- WHAT YOU NEED TO DO -
Please state how many lines below include the word "wavelength"; the reply should be the number only.

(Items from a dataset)
-*-*-

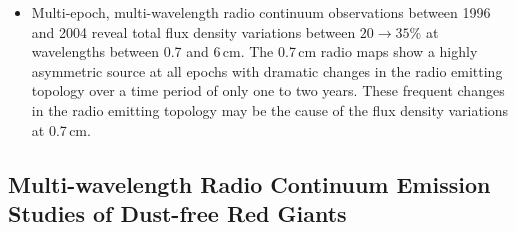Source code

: \begin{itemize}
\item Multi-epoch, multi-wavelength radio continuum observations between 1996 and 2004 reveal total flux density variations between $20\rightarrow 35\%$ at wavelengths between 0.7 and 6\,cm. The 0.7\,cm radio maps show a highly asymmetric source at all epochs with dramatic changes in the radio emitting topology over a time period of only one to two years. These frequent changes in the radio emitting topology may be the cause of the flux density variations at 0.7\,cm.
  
\end{itemize}


\subsection{Multi-wavelength Radio Continuum Emission Studies of Dust-free Red Giants}\label{sec:8.1.2}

-*-*-

- SOLUTION TO THE EXERCISE -
2